Thank you to everybody who worked on this migration. 

I just wanted to clarify - does it mean, since it’s finished now, we can update 
a website as before?

> On 15 May 2020, at 01:33, Aizhamal Nurmamat kyzy <aizha...@apache.org> wrote:
> 
> Thank you Ahmet, Brian, Robert and everyone else who spent time working on 
> this. The pull requests are now merged and the website seems to be working as 
> expected [1].
> 
> One minor issue that I have noticed is that the code blocks have a grey 
> background, which makes it less accessible than before. I created a Jira 
> issue for this [2], and will follow up to get it fixed. If you notice any 
> other issues, please file Jira issues and let me know.
> 
> Hope you are all safe,
> Aizhamal
> 
> [1] https://beam.apache.org/ <https://beam.apache.org/>
> [2] https://issues.apache.org/jira/browse/BEAM-10001 
> <https://issues.apache.org/jira/browse/BEAM-10001>
> On Thu, May 14, 2020 at 11:25 AM Pablo Estrada <pabl...@google.com 
> <mailto:pabl...@google.com>> wrote:
> Here's a zipped-up tree from a staged sample of the website: 
> https://drive.google.com/file/d/1LKL936tBJ79jpjvlL5vC5uYYwTHsWXiJ/view?usp=sharing
>  
> <https://drive.google.com/file/d/1LKL936tBJ79jpjvlL5vC5uYYwTHsWXiJ/view?usp=sharing>
> 
> I'd also suggest tagging the commit, so we can find the fist commit later on 
> for reference. I can push the tag after the PR is merged.
> 
> On Thu, May 14, 2020 at 10:43 AM Ahmet Altay <al...@google.com 
> <mailto:al...@google.com>> wrote:
> 
> 
> On Thu, May 14, 2020 at 9:16 AM Aizhamal Nurmamat kyzy <aizha...@apache.org 
> <mailto:aizha...@apache.org>> wrote:
> Thank you all for reviewing and validating this pull request. I see that all 
> tests are passing now, should we merge it?
> 
> +1 to merging now.
> 
> Before the merge, please share a link to an archive copy of the old website. 

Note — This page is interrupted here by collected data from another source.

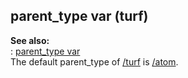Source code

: ## parent_type var (turf)    
**See also:**    
:   [parent_type var](/datum/var/parent_type)    
The default parent_type of [/turf](/turf) is [/atom](/atom).  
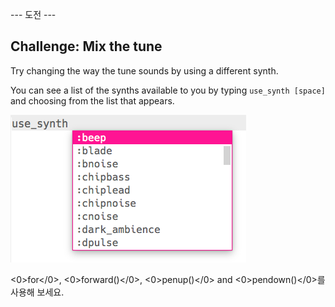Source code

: \--- 도전 \---

## Challenge: Mix the tune

Try changing the way the tune sounds by using a different synth.

You can see a list of the synths available to you by typing `use_synth [space]` and choosing from the list that appears.

![Choosing a synth](images/use_synth.png)

<0>for</0>, <0>forward()</0>, <0>penup()</0> and <0>pendown()</0>를 사용해 보세요.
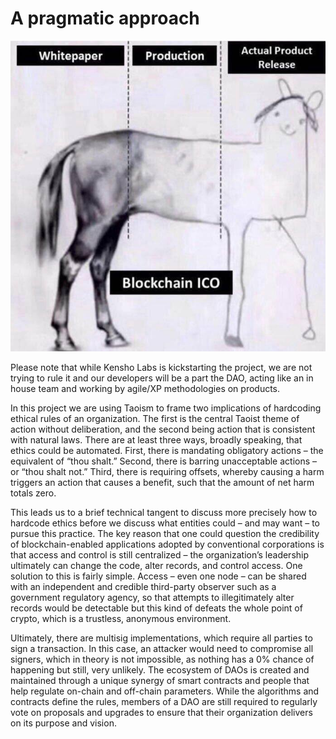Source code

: # A pragmatic approach

![](<../.gitbook/assets/image (1).png>)

Please note that while Kensho Labs is kickstarting the project, we are not trying to rule it and our developers will be a part the DAO, acting like an in house team and working by agile/XP methodologies on products.

In this project we are using Taoism to frame two implications of hardcoding ethical rules of an organization. The first is the central Taoist theme of action without deliberation, and the second being action that is consistent with natural laws. There are at least three ways, broadly speaking, that ethics could be automated. First, there is mandating obligatory actions – the equivalent of “thou shalt.” Second, there is barring unacceptable actions – or “thou shalt not.” Third, there is requiring offsets, whereby causing a harm triggers an action that causes a benefit, such that the amount of net harm totals zero.

This leads us to a brief technical tangent to discuss more precisely how to hardcode ethics before we discuss what entities could – and may want – to pursue this practice. The key reason that one could question the credibility of blockchain-enabled applications adopted by conventional corporations is that access and control is still centralized – the organization’s leadership ultimately can change the code, alter records, and control access. One solution to this is fairly simple. Access – even one node – can be shared with an independent and credible third-party observer such as a government regulatory agency, so that attempts to illegitimately alter records would be detectable but this kind of defeats the whole point of crypto, which is a trustless, anonymous environment.

Ultimately, there are multisig implementations, which require all parties to sign a transaction. In this case, an attacker would need to compromise all signers, which in theory is not impossible, as nothing has a 0% chance of happening but still, very unlikely. The ecosystem of DAOs is created and maintained through a unique synergy of smart contracts and people that help regulate on-chain and off-chain parameters. While the algorithms and contracts define the rules, members of a DAO are still required to regularly vote on proposals and upgrades to ensure that their organization delivers on its purpose and vision.
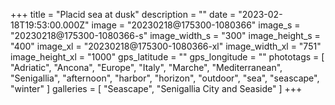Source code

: +++
title = "Placid sea at dusk"
description = ""
date = "2023-02-18T19:53:00.000Z"
image = "20230218@175300-1080366"
image_s = "20230218@175300-1080366-s"
image_width_s = "300"
image_height_s = "400"
image_xl = "20230218@175300-1080366-xl"
image_width_xl = "751"
image_height_xl = "1000"
gps_latitude = ""
gps_longitude = ""
phototags = [ "Adriatic", "Ancona", "Europe", "Italy", "Marche", "Mediterranean", "Senigallia", "afternoon", "harbor", "horizon", "outdoor", "sea", "seascape", "winter" ]
galleries = [ "Seascape", "Senigallia City and Seaside" ]
+++
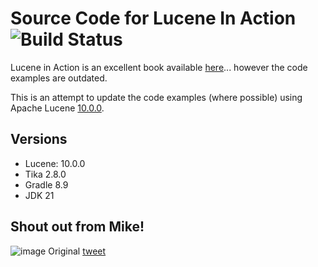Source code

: # Source Code for Lucene In Action ![Build Status](https://github.com/shaikhu/lucene_in_action/actions/workflows/main.yml/badge.svg)

Lucene in Action is an excellent book available [here](https://www.manning.com/books/lucene-in-action-second-edition)... however the code examples are outdated.

This is an attempt to update the code examples (where possible) using Apache Lucene [10.0.0](https://lucene.apache.org/core/10_0_0/).

## Versions

- Lucene: 10.0.0
- Tika 2.8.0
- Gradle 8.9
- JDK 21

## Shout out from Mike!
![image](shout_out.png)
Original [tweet](https://twitter.com/mikemccand/status/1663855254545346561?s=20)
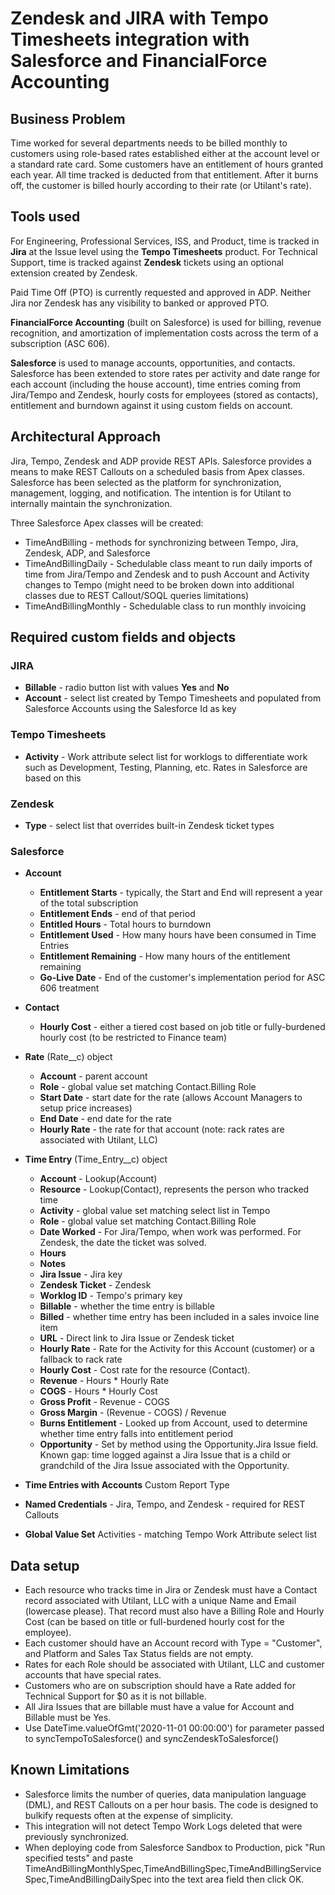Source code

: # Zendesk and JIRA with Tempo Timesheets integration with Salesforce and FinancialForce Accounting

## Business Problem
Time worked for several departments needs to be billed monthly to customers using role-based rates established either at the account level or a standard rate card. Some customers have an entitlement of hours granted each year. All time tracked is deducted from that entitlement. After it burns off, the customer is billed hourly according to their rate (or Utilant's rate).

## Tools used

For Engineering, Professional Services, ISS, and Product, time is tracked in **Jira** at the Issue level using the **Tempo Timesheets** product. For Technical Support, time is tracked against **Zendesk** tickets using an optional extension created by Zendesk.

Paid Time Off (PTO) is currently requested and approved in ADP. Neither Jira nor Zendesk has any visibility to banked or approved PTO.

**FinancialForce Accounting** (built on Salesforce) is used for billing, revenue recognition, and amortization of implementation costs across the term of a subscription (ASC 606).

**Salesforce** is used to manage accounts, opportunities, and contacts. Salesforce has been extended to store rates per activity and date range for each account (including the house account), time entries coming from Jira/Tempo and Zendesk, hourly costs for employees (stored as contacts), entitlement and burndown against it using custom fields on account.

## Architectural Approach
Jira, Tempo, Zendesk and ADP provide REST APIs. Salesforce provides a means to make REST Callouts on a scheduled basis from Apex classes. Salesforce has been selected as the platform for synchronization, management, logging, and notification. The intention is for Utilant to internally maintain the synchronization.

Three Salesforce Apex classes will be created:
- TimeAndBilling - methods for synchronizing between Tempo, Jira, Zendesk, ADP, and Salesforce
- TimeAndBillingDaily - Schedulable class meant to run daily imports of time from Jira/Tempo and Zendesk and to push Account and Activity changes to Tempo (might need to be broken down into additional classes due to REST Callout/SOQL queries limitations)
- TimeAndBillingMonthly - Schedulable class to run monthly invoicing

## Required custom fields and objects

### JIRA
- **Billable** - radio button list with values **Yes** and **No**
- **Account** - select list created by Tempo Timesheets and populated from Salesforce Accounts using the Salesforce Id as key

### Tempo Timesheets
- **Activity** - Work attribute select list for worklogs to differentiate work such as Development, Testing, Planning, etc. Rates in Salesforce are based on this

### Zendesk
- **Type** - select list that overrides built-in Zendesk ticket types

### Salesforce

- **Account**
  - **Entitlement Starts** - typically, the Start and End will represent a year of the total subscription
  - **Entitlement Ends** - end of that period
  - **Entitled Hours** - Total hours to burndown
  - **Entitlement Used** - How many hours have been consumed in Time Entries
  - **Entitlement Remaining** - How many hours of the entitlement remaining
  - **Go-Live Date** - End of the customer's implementation period for ASC 606 treatment

- **Contact**
  - **Hourly Cost** - either a tiered cost based on job title or fully-burdened hourly cost (to be restricted to Finance team)

- **Rate** (Rate__c) object
  - **Account** - parent account
  - **Role** - global value set matching Contact.Billing Role
  - **Start Date** - start date for the rate (allows Account Managers to setup price increases)
  - **End Date** - end date for the rate
  - **Hourly Rate** - the rate for that account (note: rack rates are associated with Utilant, LLC)

- **Time Entry** (Time_Entry__c) object
  - **Account** - Lookup(Account)
  - **Resource** - Lookup(Contact), represents the person who tracked time
  - **Activity** - global value set matching select list in Tempo
  - **Role** - global value set matching Contact.Billing Role
  - **Date Worked** - For Jira/Tempo, when work was performed. For Zendesk, the date the ticket was solved.
  - **Hours**
  - **Notes**
  - **Jira Issue** - Jira key
  - **Zendesk Ticket** - Zendesk
  - **Worklog ID** - Tempo's primary key
  - **Billable** - whether the time entry is billable
  - **Billed** - whether time entry has been included in a sales invoice line item
  - **URL** - Direct link to Jira Issue or Zendesk ticket
  - **Hourly Rate** - Rate for the Activity for this Account (customer) or a fallback to rack rate
  - **Hourly Cost** - Cost rate for the resource (Contact).
  - **Revenue** - Hours * Hourly Rate
  - **COGS** - Hours * Hourly Cost
  - **Gross Profit** - Revenue - COGS
  - **Gross Margin** - (Revenue - COGS) / Revenue
  - **Burns Entitlement** - Looked up from Account, used to determine whether time entry falls into entitlement period
  - **Opportunity** - Set by method using the Opportunity.Jira Issue field. Known gap: time logged against a Jira Issue that is a child or grandchild of the Jira Issue associated with the Opportunity.

- **Time Entries with Accounts** Custom Report Type

- **Named Credentials** - Jira, Tempo, and Zendesk - required for REST Callouts

- **Global Value Set** Activities - matching Tempo Work Attribute select list

## Data setup

- Each resource who tracks time in Jira or Zendesk must have a Contact record associated with Utilant, LLC with a unique Name and Email (lowercase please). That record must also have a Billing Role and Hourly Cost (can be based on title or full-burdened hourly cost for the employee).
- Each customer should have an Account record with Type = "Customer", and Platform and Sales Tax Status fields are not empty.
- Rates for each Role should be associated with Utilant, LLC and customer accounts that have special rates.
- Customers who are on subscription should have a Rate added for Technical Support for $0 as it is not billable.
- All Jira Issues that are billable must have a value for Account and Billable must be Yes.
- Use DateTime.valueOfGmt('2020-11-01 00:00:00') for parameter passed to syncTempoToSalesforce() and syncZendeskToSalesforce()

## Known Limitations
- Salesforce limits the number of queries, data manipulation language (DML), and REST Callouts on a per hour basis. The code is designed to bulkify requests often at the expense of simplicity.
- This integration will not detect Tempo Work Logs deleted that were previously synchronized.
- When deploying code from Salesforce Sandbox to Production, pick "Run specified tests" and paste TimeAndBillingMonthlySpec,TimeAndBillingSpec,TimeAndBillingServiceSpec,TimeAndBillingDailySpec into the text area field then click OK.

> After the merge, please try out the live website see if it is working as 
> expected.
>  
> 
> On Wed, May 13, 2020, 5:41 PM Ahmet Altay <al...@google.com 
> <mailto:al...@google.com>> wrote:
> Thank you! Let's merge it once tests are done.
> 
> On Wed, May 13, 2020 at 5:23 PM Robert Bradshaw <rober...@google.com 
> <mailto:rober...@google.com>> wrote:
> I took a (non-comprehensive) look at these as well, and didn't see any 
> issues, so am happy to sign off on this. Thanks Nam, Brian, Ahmet, and 
> everyone else. 
> 
> On Wed, May 13, 2020 at 7:58 AM Nam Bui <nam....@polidea.com 
> <mailto:nam....@polidea.com>> wrote:
> Hi Ahmet,
> "Does this mean the internal links (e.g. contribute/team) will disappear?"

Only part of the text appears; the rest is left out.